-- SOURCE INFORMATION follows --

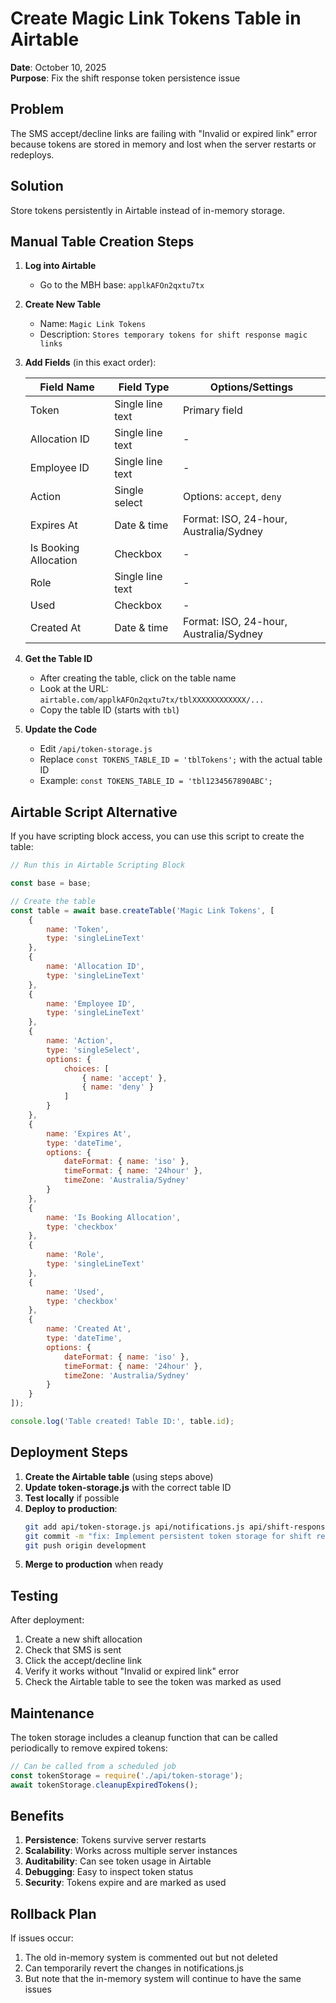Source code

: # Create Magic Link Tokens Table in Airtable

**Date**: October 10, 2025  
**Purpose**: Fix the shift response token persistence issue

## Problem

The SMS accept/decline links are failing with "Invalid or expired link" error because tokens are stored in memory and lost when the server restarts or redeploys.

## Solution

Store tokens persistently in Airtable instead of in-memory storage.

## Manual Table Creation Steps

1. **Log into Airtable**
   - Go to the MBH base: `applkAFOn2qxtu7tx`

2. **Create New Table**
   - Name: `Magic Link Tokens`
   - Description: `Stores temporary tokens for shift response magic links`

3. **Add Fields** (in this exact order):

   | Field Name | Field Type | Options/Settings |
   |------------|------------|------------------|
   | Token | Single line text | Primary field |
   | Allocation ID | Single line text | - |
   | Employee ID | Single line text | - |
   | Action | Single select | Options: `accept`, `deny` |
   | Expires At | Date & time | Format: ISO, 24-hour, Australia/Sydney |
   | Is Booking Allocation | Checkbox | - |
   | Role | Single line text | - |
   | Used | Checkbox | - |
   | Created At | Date & time | Format: ISO, 24-hour, Australia/Sydney |

4. **Get the Table ID**
   - After creating the table, click on the table name
   - Look at the URL: `airtable.com/applkAFOn2qxtu7tx/tblXXXXXXXXXXXX/...`
   - Copy the table ID (starts with `tbl`)

5. **Update the Code**
   - Edit `/api/token-storage.js`
   - Replace `const TOKENS_TABLE_ID = 'tblTokens';` with the actual table ID
   - Example: `const TOKENS_TABLE_ID = 'tbl1234567890ABC';`

## Airtable Script Alternative

If you have scripting block access, you can use this script to create the table:

```javascript
// Run this in Airtable Scripting Block

const base = base;

// Create the table
const table = await base.createTable('Magic Link Tokens', [
    {
        name: 'Token',
        type: 'singleLineText'
    },
    {
        name: 'Allocation ID',
        type: 'singleLineText'
    },
    {
        name: 'Employee ID',
        type: 'singleLineText'
    },
    {
        name: 'Action',
        type: 'singleSelect',
        options: {
            choices: [
                { name: 'accept' },
                { name: 'deny' }
            ]
        }
    },
    {
        name: 'Expires At',
        type: 'dateTime',
        options: {
            dateFormat: { name: 'iso' },
            timeFormat: { name: '24hour' },
            timeZone: 'Australia/Sydney'
        }
    },
    {
        name: 'Is Booking Allocation',
        type: 'checkbox'
    },
    {
        name: 'Role',
        type: 'singleLineText'
    },
    {
        name: 'Used',
        type: 'checkbox'
    },
    {
        name: 'Created At',
        type: 'dateTime',
        options: {
            dateFormat: { name: 'iso' },
            timeFormat: { name: '24hour' },
            timeZone: 'Australia/Sydney'
        }
    }
]);

console.log('Table created! Table ID:', table.id);
```

## Deployment Steps

1. **Create the Airtable table** (using steps above)
2. **Update token-storage.js** with the correct table ID
3. **Test locally** if possible
4. **Deploy to production**:
   ```bash
   git add api/token-storage.js api/notifications.js api/shift-response-handler.js
   git commit -m "fix: Implement persistent token storage for shift response links"
   git push origin development
   ```
5. **Merge to production** when ready

## Testing

After deployment:
1. Create a new shift allocation
2. Check that SMS is sent
3. Click the accept/decline link
4. Verify it works without "Invalid or expired link" error
5. Check the Airtable table to see the token was marked as used

## Maintenance

The token storage includes a cleanup function that can be called periodically to remove expired tokens:

```javascript
// Can be called from a scheduled job
const tokenStorage = require('./api/token-storage');
await tokenStorage.cleanupExpiredTokens();
```

## Benefits

1. **Persistence**: Tokens survive server restarts
2. **Scalability**: Works across multiple server instances
3. **Auditability**: Can see token usage in Airtable
4. **Debugging**: Easy to inspect token status
5. **Security**: Tokens expire and are marked as used

## Rollback Plan

If issues occur:
1. The old in-memory system is commented out but not deleted
2. Can temporarily revert the changes in notifications.js
3. But note that the in-memory system will continue to have the same issues
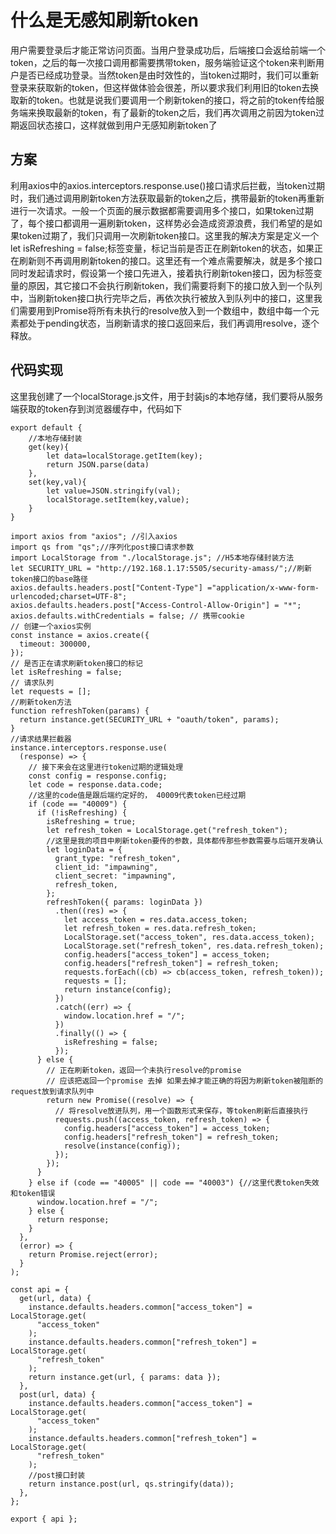# 什么是无感知刷新token

用户需要登录后才能正常访问页面。当用户登录成功后，后端接口会返给前端一个token，之后的每一次接口调用都需要携带token，服务端验证这个token来判断用户是否已经成功登录。当然token是由时效性的，当token过期时，我们可以重新登录来获取新的token，但这样做体验会很差，所以要求我们利用旧的token去换取新的token。也就是说我们要调用一个刷新token的接口，将之前的token传给服务端来换取最新的token，有了最新的token之后，我们再次调用之前因为token过期返回状态接口，这样就做到用户无感知刷新token了

## 方案

利用axios中的axios.interceptors.response.use()接口请求后拦截，当token过期时，我们通过调用刷新token方法获取最新的token之后，携带最新的token再重新进行一次请求。一般一个页面的展示数据都需要调用多个接口，如果token过期了，每个接口都调用一遍刷新token，这样势必会造成资源浪费，我们希望的是如果token过期了，我们只调用一次刷新token接口。这里我的解决方案是定义一个let isRefreshing = false;标签变量，标记当前是否正在刷新token的状态，如果正在刷新则不再调用刷新token的接口。这里还有一个难点需要解决，就是多个接口同时发起请求时，假设第一个接口先进入，接着执行刷新token接口，因为标签变量的原因，其它接口不会执行刷新token，我们需要将剩下的接口放入到一个队列中，当刷新token接口执行完毕之后，再依次执行被放入到队列中的接口，这里我们需要用到Promise将所有未执行的resolve放入到一个数组中，数组中每一个元素都处于pending状态，当刷新请求的接口返回来后，我们再调用resolve，逐个释放。


## 代码实现

这里我创建了一个localStorage.js文件，用于封装js的本地存储，我们要将从服务端获取的token存到浏览器缓存中，代码如下
```
export default {
	//本地存储封装
	get(key){
		let data=localStorage.getItem(key);
		return JSON.parse(data)
	},
	set(key,val){
		let value=JSON.stringify(val);
		localStorage.setItem(key,value);
	}
}

```

```
import axios from "axios"; //引入axios
import qs from "qs";//序列化post接口请求参数
import LocalStorage from "./localStorage.js"; //H5本地存储封装方法
let SECURITY_URL = "http://192.168.1.17:5505/security-amass/";//刷新token接口的base路径
axios.defaults.headers.post["Content-Type"] ="application/x-www-form-urlencoded;charset=UTF-8";
axios.defaults.headers.post["Access-Control-Allow-Origin"] = "*";
axios.defaults.withCredentials = false; // 携带cookie
// 创建一个axios实例
const instance = axios.create({
  timeout: 300000,
});
// 是否正在请求刷新token接口的标记
let isRefreshing = false;
// 请求队列
let requests = [];
//刷新token方法
function refreshToken(params) {
  return instance.get(SECURITY_URL + "oauth/token", params);
}
//请求结果拦截器
instance.interceptors.response.use(
  (response) => {
    // 接下来会在这里进行token过期的逻辑处理
    const config = response.config;
    let code = response.data.code;
    //这里的code值是跟后端约定好的， 40009代表token已经过期
    if (code == "40009") {
      if (!isRefreshing) {
        isRefreshing = true;
        let refresh_token = LocalStorage.get("refresh_token");
        //这里是我的项目中刷新token要传的参数，具体都传那些参数需要与后端开发确认
        let loginData = {
          grant_type: "refresh_token",
          client_id: "impawning",
          client_secret: "impawning",
          refresh_token,
        };
        refreshToken({ params: loginData })
          .then((res) => {
            let access_token = res.data.access_token;
            let refresh_token = res.data.refresh_token;
            LocalStorage.set("access_token", res.data.access_token);
            LocalStorage.set("refresh_token", res.data.refresh_token);
            config.headers["access_token"] = access_token;
            config.headers["refresh_token"] = refresh_token;
            requests.forEach((cb) => cb(access_token, refresh_token));
            requests = [];
            return instance(config);
          })
          .catch((err) => {
            window.location.href = "/";
          })
          .finally(() => {
            isRefreshing = false;
          });
      } else {
        // 正在刷新token，返回一个未执行resolve的promise
        // 应该把返回一个promise 去掉 如果去掉才能正确的将因为刷新token被阻断的request放到请求队列中
        return new Promise((resolve) => {
          // 将resolve放进队列，用一个函数形式来保存，等token刷新后直接执行
          requests.push((access_token, refresh_token) => {
            config.headers["access_token"] = access_token;
            config.headers["refresh_token"] = refresh_token;
            resolve(instance(config));
          });
        });
      }
    } else if (code == "40005" || code == "40003") {//这里代表token失效和token错误
      window.location.href = "/";
    } else {
      return response;
    }
  },
  (error) => {
    return Promise.reject(error);
  }
);

const api = {
  get(url, data) {
    instance.defaults.headers.common["access_token"] = LocalStorage.get(
      "access_token"
    );
    instance.defaults.headers.common["refresh_token"] = LocalStorage.get(
      "refresh_token"
    );
    return instance.get(url, { params: data });
  },
  post(url, data) {
    instance.defaults.headers.common["access_token"] = LocalStorage.get(
      "access_token"
    );
    instance.defaults.headers.common["refresh_token"] = LocalStorage.get(
      "refresh_token"
    );
    //post接口封装
    return instance.post(url, qs.stringify(data));
  },
};

export { api };

```

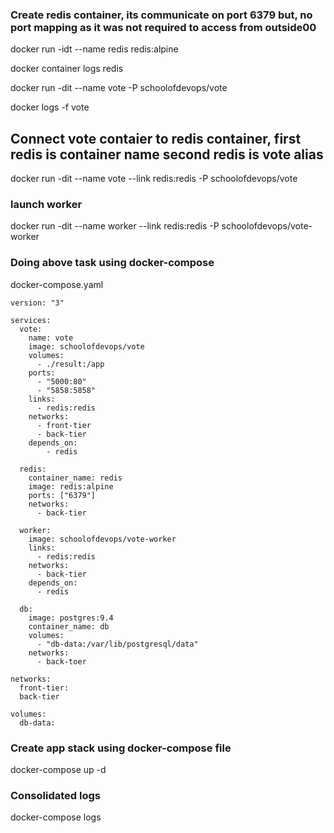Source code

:
### Create redis container, its communicate on port 6379 but, no port mapping as it was not required to access from outside00
docker run -idt --name redis redis:alpine

docker container logs redis

docker run -dit --name vote -P schoolofdevops/vote

docker logs -f vote

## Connect vote contaier to redis container, first redis is container name second redis is vote alias
docker run -dit --name vote --link redis:redis -P schoolofdevops/vote
### launch worker
docker run -dit --name worker --link redis:redis -P schoolofdevops/vote-worker
### Doing above task using docker-compose
docker-compose.yaml
```
version: "3"

services:
  vote:
    name: vote
    image: schoolofdevops/vote
    volumes:
      - ./result:/app
    ports: 
      - "5000:80"
      - "5858:5858"
    links: 
      - redis:redis
    networks:
      - front-tier
      - back-tier
    depends_on:
        - redis

  redis:
    container_name: redis
    image: redis:alpine
    ports: ["6379"]
    networks:
      - back-tier

  worker:
    image: schoolofdevops/vote-worker
    links:
      - redis:redis
    networks:
      - back-tier
    depends_on:
      - redis
  
  db:
    image: postgres:9.4
    container_name: db
    volumes:
      - "db-data:/var/lib/postgresql/data"
    networks:
      - back-toer

networks:
  front-tier:
  back-tier

volumes:
  db-data:
```
### Create app stack using docker-compose file
docker-compose up -d
### Consolidated logs
docker-compose logs
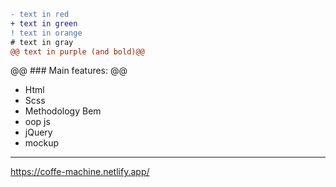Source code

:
 ```diff
- text in red
+ text in green
! text in orange
# text in gray
@@ text in purple (and bold)@@
```
@@ ### Main features: @@
 - Html
 - Scss
 - Methodology Bem
 - oop js
 - jQuery
 - mockup
 


---

https://coffe-machine.netlify.app/
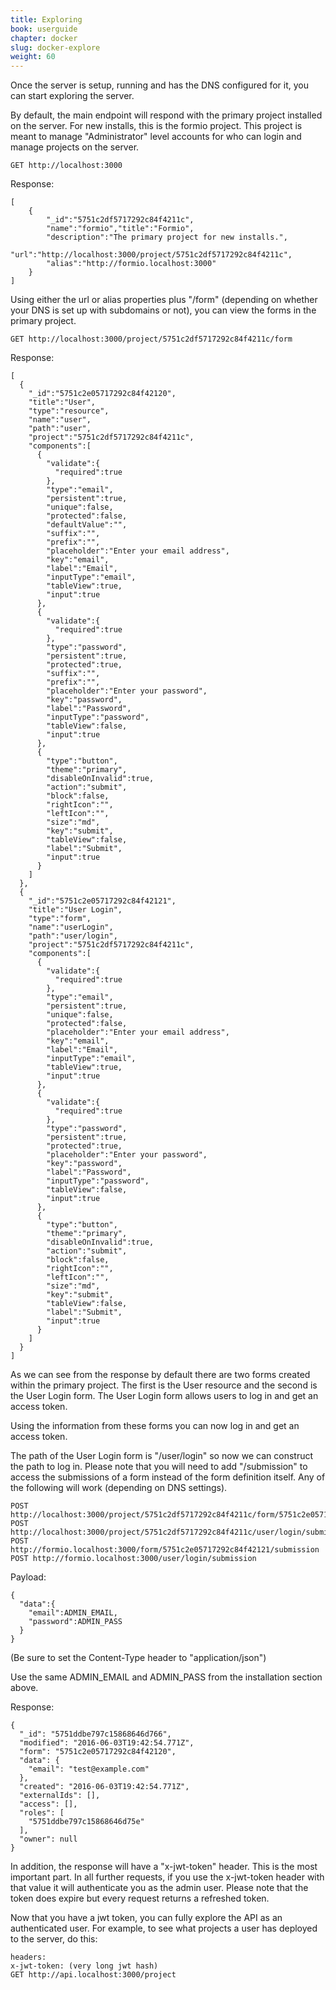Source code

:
 ```yaml
---
title: Exploring
book: userguide
chapter: docker
slug: docker-explore
weight: 60
---
```

Once the server is setup, running and has the DNS configured for it, you can start exploring the server.

By default, the main endpoint will respond with the primary project installed on the server. For new installs, this is the formio project. This project is meant to manage "Administrator" level accounts for who can login and manage projects on the server.

    GET http://localhost:3000

Response:

    [
        {
            "_id":"5751c2df5717292c84f4211c",
            "name":"formio","title":"Formio",
            "description":"The primary project for new installs.",
            "url":"http://localhost:3000/project/5751c2df5717292c84f4211c",
            "alias":"http://formio.localhost:3000"
        }
    ]

Using either the url or alias properties plus "/form" (depending on whether your DNS is set up with subdomains or not), you can view the forms in the primary project.

    GET http://localhost:3000/project/5751c2df5717292c84f4211c/form

Response:

    [
      {
        "_id":"5751c2e05717292c84f42120",
        "title":"User",
        "type":"resource",
        "name":"user",
        "path":"user",
        "project":"5751c2df5717292c84f4211c",
        "components":[
          {
            "validate":{
              "required":true
            },
            "type":"email",
            "persistent":true,
            "unique":false,
            "protected":false,
            "defaultValue":"",
            "suffix":"",
            "prefix":"",
            "placeholder":"Enter your email address",
            "key":"email",
            "label":"Email",
            "inputType":"email",
            "tableView":true,
            "input":true
          },
          {
            "validate":{
              "required":true
            },
            "type":"password",
            "persistent":true,
            "protected":true,
            "suffix":"",
            "prefix":"",
            "placeholder":"Enter your password",
            "key":"password",
            "label":"Password",
            "inputType":"password",
            "tableView":false,
            "input":true
          },
          {
            "type":"button",
            "theme":"primary",
            "disableOnInvalid":true,
            "action":"submit",
            "block":false,
            "rightIcon":"",
            "leftIcon":"",
            "size":"md",
            "key":"submit",
            "tableView":false,
            "label":"Submit",
            "input":true
          }
        ]
      },
      {
        "_id":"5751c2e05717292c84f42121",
        "title":"User Login",
        "type":"form",
        "name":"userLogin",
        "path":"user/login",
        "project":"5751c2df5717292c84f4211c",
        "components":[
          {
            "validate":{
              "required":true
            },
            "type":"email",
            "persistent":true,
            "unique":false,
            "protected":false,
            "placeholder":"Enter your email address",
            "key":"email",
            "label":"Email",
            "inputType":"email",
            "tableView":true,
            "input":true
          },
          {
            "validate":{
              "required":true
            },
            "type":"password",
            "persistent":true,
            "protected":true,
            "placeholder":"Enter your password",
            "key":"password",
            "label":"Password",
            "inputType":"password",
            "tableView":false,
            "input":true
          },
          {
            "type":"button",
            "theme":"primary",
            "disableOnInvalid":true,
            "action":"submit",
            "block":false,
            "rightIcon":"",
            "leftIcon":"",
            "size":"md",
            "key":"submit",
            "tableView":false,
            "label":"Submit",
            "input":true
          }
        ]
      }
    ]

As we can see from the response by default there are two forms created within the primary project. The first is the User resource and the second is the User Login form. The User Login form allows users to log in and get an access token.

Using the information from these forms you can now log in and get an access token.

The path of the User Login form is "/user/login" so now we can construct the path to log in. Please note that you will need to add "/submission" to access the submissions of a form instead of the form definition itself. Any of the following will work (depending on DNS settings).

    POST http://localhost:3000/project/5751c2df5717292c84f4211c/form/5751c2e05717292c84f42121/submission
    POST http://localhost:3000/project/5751c2df5717292c84f4211c/user/login/submission
    POST http://formio.localhost:3000/form/5751c2e05717292c84f42121/submission
    POST http://formio.localhost:3000/user/login/submission

Payload:

    {
      "data":{
        "email":ADMIN_EMAIL,
        "password":ADMIN_PASS
      }
    }

(Be sure to set the Content-Type header to "application/json")

Use the same ADMIN_EMAIL and ADMIN_PASS from the installation section above.

Response:

    {
      "_id": "5751ddbe797c15868646d766",
      "modified": "2016-06-03T19:42:54.771Z",
      "form": "5751c2e05717292c84f42120",
      "data": {
        "email": "test@example.com"
      },
      "created": "2016-06-03T19:42:54.771Z",
      "externalIds": [],
      "access": [],
      "roles": [
        "5751ddbe797c15868646d75e"
      ],
      "owner": null
    }

In addition, the response will have a "x-jwt-token" header. This is the most important part. In all further requests, if you use the x-jwt-token header with that value it will authenticate you as the admin user. Please note that the token does expire but every request returns a refreshed token.

Now that you have a jwt token, you can fully explore the API as an authenticated user. For example, to see what projects a user has deployed to the server, do this:

    headers:
    x-jwt-token: (very long jwt hash)
    GET http://api.localhost:3000/project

-- SOURCE INFORMATION concluded --

▶ [ASSIGNED TASK] Please output the listing above exactly from its first line through the line with "- Look at the", both included, and nothing beyond that line. Omit pictures.

▶ [RESPONSE TO THIS TASK]
Source code

: # Create Magic Link Tokens Table in Airtable

**Date**: October 10, 2025  
**Purpose**: Fix the shift response token persistence issue

## Problem

The SMS accept/decline links are failing with "Invalid or expired link" error because tokens are stored in memory and lost when the server restarts or redeploys.

## Solution

Store tokens persistently in Airtable instead of in-memory storage.

## Manual Table Creation Steps

1. **Log into Airtable**
   - Go to the MBH base: `applkAFOn2qxtu7tx`

2. **Create New Table**
   - Name: `Magic Link Tokens`
   - Description: `Stores temporary tokens for shift response magic links`

3. **Add Fields** (in this exact order):

   | Field Name | Field Type | Options/Settings |
   |------------|------------|------------------|
   | Token | Single line text | Primary field |
   | Allocation ID | Single line text | - |
   | Employee ID | Single line text | - |
   | Action | Single select | Options: `accept`, `deny` |
   | Expires At | Date & time | Format: ISO, 24-hour, Australia/Sydney |
   | Is Booking Allocation | Checkbox | - |
   | Role | Single line text | - |
   | Used | Checkbox | - |
   | Created At | Date & time | Format: ISO, 24-hour, Australia/Sydney |

4. **Get the Table ID**
   - After creating the table, click on the table name
   - Look at the URL: `airtable.com/applkAFOn2qxtu7tx/tblXXXXXXXXXXXX/...`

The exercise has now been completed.